I’m hoping someone can offer me some specific advice on wax carving
and tools.

The wolf tools have been recommended to me, does anyone have any
experience of these particular tools and which set to buy for
jewellery scale modelling? They are SERIOUSLY expensive, so at the
moment, this would constitute a major investment for me - so I’m
trying to ascertain if I need them all and if they will be worth it…
(And if I don’t need them all, which ones seem to serve the most
use?)

My second question to any and all is, what do you need to do to
prepare a casting for enamelling?

And, does anyone know what will smooth and clean up/polish the wax
that I can get here in the UK? (Lighter fluid doesn’t seem to be
working)

And finally, How can one go about getting a “pierced” look in wax -
I have some green wax sheets from rio, but they tend to start going a
bit soft if I try and cut a pattern into them… I had been wanting to
pierce out a sheet of wax and then lay it onto a form… any
suggestions?? I’m trying to achieve a very clean edge/pattern cut…

Many thanks!
Gia.


#2

Hi Gia,

make your own tools, you will find that you use a few most of the
time and most only a little of the time.

Old dental scrapers are useful, I scrape with what amounts to tiny
spoon shapes a lot.

Get a copy of the Lawrence Kallenberg wax modelling book, Alibris
has a couple cheap at the moment.

To do fine detail you need the hard green wax, Walsh or Suttons will
have it, to polish the little felt wheels to go in a flex drive work
well BUT just used by hand, just rub with them, then a nylon stosking
material and rub with that.

Good to see another wax carver in the UK.

kind regards,
Tim Blades.


#3

Hi Gia,

I have the Wolf wax carving tools both sizes and I find I need the
micro tools just as much as the original set. Yes, they are
expensive but they “wicked” sharp and they will make your life so
much easier. As for wax you should try Wolf wax sheets.

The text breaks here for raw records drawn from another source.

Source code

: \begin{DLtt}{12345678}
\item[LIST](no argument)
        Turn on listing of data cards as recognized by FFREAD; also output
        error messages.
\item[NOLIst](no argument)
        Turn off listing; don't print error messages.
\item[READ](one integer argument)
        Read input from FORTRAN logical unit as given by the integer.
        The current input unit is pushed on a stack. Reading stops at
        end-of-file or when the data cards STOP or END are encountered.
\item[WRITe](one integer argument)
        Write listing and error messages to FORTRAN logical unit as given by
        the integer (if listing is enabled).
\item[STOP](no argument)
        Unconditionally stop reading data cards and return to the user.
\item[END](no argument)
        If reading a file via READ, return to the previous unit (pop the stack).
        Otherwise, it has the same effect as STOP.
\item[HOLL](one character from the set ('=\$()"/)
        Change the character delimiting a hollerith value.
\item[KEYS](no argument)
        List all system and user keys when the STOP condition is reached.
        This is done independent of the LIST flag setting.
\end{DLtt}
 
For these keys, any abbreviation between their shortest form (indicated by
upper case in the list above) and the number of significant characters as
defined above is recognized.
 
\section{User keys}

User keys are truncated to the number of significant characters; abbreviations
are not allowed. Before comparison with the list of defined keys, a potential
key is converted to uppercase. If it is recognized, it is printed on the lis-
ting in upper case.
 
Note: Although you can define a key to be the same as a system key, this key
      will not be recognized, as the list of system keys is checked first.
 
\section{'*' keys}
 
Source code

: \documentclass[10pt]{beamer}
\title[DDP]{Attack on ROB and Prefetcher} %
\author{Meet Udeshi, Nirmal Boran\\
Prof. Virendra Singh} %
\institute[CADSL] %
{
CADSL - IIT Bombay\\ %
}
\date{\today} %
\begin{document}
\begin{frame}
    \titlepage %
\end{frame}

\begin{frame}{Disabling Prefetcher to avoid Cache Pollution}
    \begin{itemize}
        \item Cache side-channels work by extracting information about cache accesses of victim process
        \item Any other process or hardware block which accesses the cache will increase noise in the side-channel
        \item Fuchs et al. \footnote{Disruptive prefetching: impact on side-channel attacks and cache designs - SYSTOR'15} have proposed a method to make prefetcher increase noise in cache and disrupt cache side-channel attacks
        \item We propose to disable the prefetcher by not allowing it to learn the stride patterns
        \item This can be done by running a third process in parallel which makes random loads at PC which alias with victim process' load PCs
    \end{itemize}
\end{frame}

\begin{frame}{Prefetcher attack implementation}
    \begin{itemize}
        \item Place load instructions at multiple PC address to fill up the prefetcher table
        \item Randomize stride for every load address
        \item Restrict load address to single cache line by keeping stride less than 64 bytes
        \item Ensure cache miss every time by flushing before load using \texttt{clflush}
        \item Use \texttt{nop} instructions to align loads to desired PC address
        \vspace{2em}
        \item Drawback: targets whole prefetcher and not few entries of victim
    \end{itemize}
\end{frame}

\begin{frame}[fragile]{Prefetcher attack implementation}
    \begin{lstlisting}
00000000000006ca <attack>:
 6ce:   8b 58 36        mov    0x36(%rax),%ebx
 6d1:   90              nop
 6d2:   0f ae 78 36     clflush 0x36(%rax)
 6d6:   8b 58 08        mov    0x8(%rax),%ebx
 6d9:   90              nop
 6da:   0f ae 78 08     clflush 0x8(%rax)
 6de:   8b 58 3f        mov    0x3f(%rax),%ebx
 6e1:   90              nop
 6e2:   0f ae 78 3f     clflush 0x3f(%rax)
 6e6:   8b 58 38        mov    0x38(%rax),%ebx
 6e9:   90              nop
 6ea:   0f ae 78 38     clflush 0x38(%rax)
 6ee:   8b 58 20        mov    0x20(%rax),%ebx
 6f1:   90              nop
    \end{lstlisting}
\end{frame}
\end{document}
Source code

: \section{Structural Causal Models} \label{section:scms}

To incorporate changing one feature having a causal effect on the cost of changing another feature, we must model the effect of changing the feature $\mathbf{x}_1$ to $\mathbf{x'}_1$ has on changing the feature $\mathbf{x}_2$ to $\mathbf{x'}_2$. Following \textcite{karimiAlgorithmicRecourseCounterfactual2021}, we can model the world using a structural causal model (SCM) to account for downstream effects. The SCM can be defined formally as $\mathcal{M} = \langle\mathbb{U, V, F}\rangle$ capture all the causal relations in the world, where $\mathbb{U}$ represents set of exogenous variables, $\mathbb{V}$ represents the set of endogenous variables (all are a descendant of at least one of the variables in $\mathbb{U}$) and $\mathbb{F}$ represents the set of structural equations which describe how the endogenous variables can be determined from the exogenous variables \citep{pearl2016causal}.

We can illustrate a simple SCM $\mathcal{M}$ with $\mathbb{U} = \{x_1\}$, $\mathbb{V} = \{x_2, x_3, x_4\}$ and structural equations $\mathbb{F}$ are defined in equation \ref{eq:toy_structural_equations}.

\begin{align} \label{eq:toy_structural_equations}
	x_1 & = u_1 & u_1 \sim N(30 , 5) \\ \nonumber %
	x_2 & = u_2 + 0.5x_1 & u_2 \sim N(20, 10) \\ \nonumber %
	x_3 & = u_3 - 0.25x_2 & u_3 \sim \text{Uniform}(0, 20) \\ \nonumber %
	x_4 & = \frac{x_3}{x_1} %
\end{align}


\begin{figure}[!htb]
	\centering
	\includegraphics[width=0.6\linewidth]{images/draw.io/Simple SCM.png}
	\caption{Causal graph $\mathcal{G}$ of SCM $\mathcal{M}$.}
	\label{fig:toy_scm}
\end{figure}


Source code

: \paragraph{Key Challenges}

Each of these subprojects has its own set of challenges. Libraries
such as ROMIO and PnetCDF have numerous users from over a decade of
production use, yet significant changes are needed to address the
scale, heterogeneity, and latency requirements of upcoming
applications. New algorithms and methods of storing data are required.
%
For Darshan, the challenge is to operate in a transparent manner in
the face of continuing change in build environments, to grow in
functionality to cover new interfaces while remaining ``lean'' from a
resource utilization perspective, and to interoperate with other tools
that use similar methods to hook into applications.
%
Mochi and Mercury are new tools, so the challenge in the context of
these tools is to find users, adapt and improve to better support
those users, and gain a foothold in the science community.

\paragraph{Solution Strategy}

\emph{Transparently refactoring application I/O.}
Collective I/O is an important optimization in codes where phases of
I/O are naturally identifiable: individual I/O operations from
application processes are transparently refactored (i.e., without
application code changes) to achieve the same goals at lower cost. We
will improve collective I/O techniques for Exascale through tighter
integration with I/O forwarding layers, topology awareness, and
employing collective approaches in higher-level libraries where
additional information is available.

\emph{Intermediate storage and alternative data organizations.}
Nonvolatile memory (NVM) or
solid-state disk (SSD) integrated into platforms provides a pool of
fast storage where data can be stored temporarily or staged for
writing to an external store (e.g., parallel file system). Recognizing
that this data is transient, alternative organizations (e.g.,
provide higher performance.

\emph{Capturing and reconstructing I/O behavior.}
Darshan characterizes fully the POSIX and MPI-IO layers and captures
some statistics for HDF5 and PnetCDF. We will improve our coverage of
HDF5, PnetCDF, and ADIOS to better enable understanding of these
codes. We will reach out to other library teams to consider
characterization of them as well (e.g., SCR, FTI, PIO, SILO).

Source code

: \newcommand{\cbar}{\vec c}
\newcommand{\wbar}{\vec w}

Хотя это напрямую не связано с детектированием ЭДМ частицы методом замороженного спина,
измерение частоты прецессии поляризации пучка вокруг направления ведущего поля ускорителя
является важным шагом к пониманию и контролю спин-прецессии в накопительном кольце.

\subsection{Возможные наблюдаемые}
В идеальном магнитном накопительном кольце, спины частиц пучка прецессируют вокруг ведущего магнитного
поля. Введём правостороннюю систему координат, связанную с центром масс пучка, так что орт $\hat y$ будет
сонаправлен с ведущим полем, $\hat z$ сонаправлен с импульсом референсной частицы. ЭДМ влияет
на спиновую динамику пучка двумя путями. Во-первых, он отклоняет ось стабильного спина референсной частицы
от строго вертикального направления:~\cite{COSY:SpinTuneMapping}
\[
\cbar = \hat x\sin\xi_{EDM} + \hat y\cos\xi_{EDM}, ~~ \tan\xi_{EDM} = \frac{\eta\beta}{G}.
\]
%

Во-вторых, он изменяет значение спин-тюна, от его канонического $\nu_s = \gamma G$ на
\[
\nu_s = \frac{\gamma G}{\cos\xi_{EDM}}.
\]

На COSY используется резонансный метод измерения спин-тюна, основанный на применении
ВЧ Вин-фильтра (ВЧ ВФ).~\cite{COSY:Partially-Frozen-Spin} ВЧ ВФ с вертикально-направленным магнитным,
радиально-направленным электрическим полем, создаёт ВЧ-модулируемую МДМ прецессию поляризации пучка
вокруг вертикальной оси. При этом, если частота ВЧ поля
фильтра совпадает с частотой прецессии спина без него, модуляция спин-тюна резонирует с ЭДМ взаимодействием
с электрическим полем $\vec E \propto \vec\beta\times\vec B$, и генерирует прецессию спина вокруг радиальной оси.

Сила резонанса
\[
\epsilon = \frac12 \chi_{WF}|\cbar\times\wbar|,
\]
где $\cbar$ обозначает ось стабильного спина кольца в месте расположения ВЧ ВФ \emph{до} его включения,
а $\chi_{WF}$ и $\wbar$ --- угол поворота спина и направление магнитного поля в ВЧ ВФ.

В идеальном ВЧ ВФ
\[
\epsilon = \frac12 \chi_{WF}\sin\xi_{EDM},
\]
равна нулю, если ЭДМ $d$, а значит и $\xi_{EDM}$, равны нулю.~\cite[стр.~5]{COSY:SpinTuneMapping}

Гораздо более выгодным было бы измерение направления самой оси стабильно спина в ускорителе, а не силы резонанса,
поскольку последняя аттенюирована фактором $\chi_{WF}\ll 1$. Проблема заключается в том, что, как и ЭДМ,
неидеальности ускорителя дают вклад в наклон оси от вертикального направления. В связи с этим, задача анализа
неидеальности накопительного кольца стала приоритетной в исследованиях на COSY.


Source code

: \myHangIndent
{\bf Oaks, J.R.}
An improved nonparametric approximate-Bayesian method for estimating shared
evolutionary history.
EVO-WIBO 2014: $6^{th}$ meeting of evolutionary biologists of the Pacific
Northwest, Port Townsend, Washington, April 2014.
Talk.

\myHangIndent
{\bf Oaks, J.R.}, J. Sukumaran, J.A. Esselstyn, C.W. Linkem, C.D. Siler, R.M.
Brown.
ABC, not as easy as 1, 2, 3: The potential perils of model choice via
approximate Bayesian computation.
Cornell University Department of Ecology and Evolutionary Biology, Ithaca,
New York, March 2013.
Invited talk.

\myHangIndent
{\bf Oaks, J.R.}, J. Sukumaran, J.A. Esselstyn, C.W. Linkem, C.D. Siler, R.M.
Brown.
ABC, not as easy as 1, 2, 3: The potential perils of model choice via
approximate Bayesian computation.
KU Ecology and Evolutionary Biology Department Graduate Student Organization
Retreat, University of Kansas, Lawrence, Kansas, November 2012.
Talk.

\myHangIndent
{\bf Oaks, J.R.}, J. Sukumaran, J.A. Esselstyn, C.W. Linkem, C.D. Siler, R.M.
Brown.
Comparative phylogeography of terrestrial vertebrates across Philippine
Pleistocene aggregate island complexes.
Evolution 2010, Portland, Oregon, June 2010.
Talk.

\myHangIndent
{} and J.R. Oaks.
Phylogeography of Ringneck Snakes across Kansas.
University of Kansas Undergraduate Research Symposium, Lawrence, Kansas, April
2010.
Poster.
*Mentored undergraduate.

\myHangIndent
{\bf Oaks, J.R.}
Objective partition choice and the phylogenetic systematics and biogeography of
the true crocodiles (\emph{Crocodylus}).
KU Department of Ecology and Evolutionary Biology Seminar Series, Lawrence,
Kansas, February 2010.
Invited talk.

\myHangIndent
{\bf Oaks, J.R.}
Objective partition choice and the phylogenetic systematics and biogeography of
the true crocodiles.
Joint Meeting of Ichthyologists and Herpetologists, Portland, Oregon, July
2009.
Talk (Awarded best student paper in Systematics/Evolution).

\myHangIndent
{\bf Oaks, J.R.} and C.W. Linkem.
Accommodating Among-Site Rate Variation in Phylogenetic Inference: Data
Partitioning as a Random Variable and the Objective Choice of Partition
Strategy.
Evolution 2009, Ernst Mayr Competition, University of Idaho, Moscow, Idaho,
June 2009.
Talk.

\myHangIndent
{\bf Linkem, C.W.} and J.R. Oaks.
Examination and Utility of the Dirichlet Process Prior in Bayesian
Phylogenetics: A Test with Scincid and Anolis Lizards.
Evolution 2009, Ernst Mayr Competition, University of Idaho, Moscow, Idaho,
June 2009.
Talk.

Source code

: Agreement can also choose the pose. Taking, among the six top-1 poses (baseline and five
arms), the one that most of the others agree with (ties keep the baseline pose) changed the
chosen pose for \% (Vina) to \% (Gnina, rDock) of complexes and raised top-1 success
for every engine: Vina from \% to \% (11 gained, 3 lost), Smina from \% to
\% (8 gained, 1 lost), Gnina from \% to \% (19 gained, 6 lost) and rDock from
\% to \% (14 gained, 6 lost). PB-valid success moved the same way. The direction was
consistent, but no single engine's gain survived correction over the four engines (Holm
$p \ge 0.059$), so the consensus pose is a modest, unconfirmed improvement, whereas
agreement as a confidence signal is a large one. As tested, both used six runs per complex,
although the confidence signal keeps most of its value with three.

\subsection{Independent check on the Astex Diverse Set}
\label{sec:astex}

Enameling is a different question all together. You will need to
enamel on pure metal so if you’re using silver it needs to be fine
silver if you are casting sterling then you will need to depletion
guild the silver by heating and quenching in pickle until the copper
has been removed from the layer being enameled. Gold… should be
green gold there is no copper in the gold. the easiest to use and
best is 22k green gold.

Hope this helps,
Jennifer friedman


#4

Gia,

Kate Wolfs tools look very nice, I have never used one and don’t
want to discourage her sales.

Talk to your dentist nicely, they tend to have a drawer full of old
picks and probes. A common nail with a dowel handle, wack it with a
hammer, file and sand to shape. Polishing helps too.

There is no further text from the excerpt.